## TASK BRIEF
Give back exactly the lines that run from the beginning of the entries to the line containing "Antenna selection algorithms", both included, and nothing else.

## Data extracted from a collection
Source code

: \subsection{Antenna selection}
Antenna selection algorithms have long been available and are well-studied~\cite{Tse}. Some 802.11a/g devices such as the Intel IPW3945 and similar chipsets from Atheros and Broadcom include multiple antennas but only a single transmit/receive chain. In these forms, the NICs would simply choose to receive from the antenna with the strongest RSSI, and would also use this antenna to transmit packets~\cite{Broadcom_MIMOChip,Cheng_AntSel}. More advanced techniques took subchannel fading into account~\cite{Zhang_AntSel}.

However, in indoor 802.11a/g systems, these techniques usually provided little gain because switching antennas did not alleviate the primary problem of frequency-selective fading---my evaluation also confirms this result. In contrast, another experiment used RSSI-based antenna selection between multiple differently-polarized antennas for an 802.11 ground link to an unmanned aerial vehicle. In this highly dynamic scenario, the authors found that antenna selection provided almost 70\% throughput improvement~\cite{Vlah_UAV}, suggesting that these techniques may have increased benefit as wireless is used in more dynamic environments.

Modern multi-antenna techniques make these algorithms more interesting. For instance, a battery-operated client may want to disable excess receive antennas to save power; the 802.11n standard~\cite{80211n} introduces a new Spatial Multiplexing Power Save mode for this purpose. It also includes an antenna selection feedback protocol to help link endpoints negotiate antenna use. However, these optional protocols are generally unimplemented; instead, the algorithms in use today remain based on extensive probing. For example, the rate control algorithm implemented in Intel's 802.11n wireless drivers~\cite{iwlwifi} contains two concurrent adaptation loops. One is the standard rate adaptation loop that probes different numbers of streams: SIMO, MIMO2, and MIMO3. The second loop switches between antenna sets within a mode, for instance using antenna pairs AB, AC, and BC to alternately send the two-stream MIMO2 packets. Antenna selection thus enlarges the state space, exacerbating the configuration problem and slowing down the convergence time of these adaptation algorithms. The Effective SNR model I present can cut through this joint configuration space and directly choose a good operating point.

## SOLUTION TO THIS TASK
Source code

: \subsection{Antenna selection}
Antenna selection algorithms have long been available and are well-studied~\cite{Tse}. Some 802.11a/g devices such as the Intel IPW3945 and similar chipsets from Atheros and Broadcom include multiple antennas but only a single transmit/receive chain. In these forms, the NICs would simply choose to receive from the antenna with the strongest RSSI, and would also use this antenna to transmit packets~\cite{Broadcom_MIMOChip,Cheng_AntSel}. More advanced techniques took subchannel fading into account~\cite{Zhang_AntSel}.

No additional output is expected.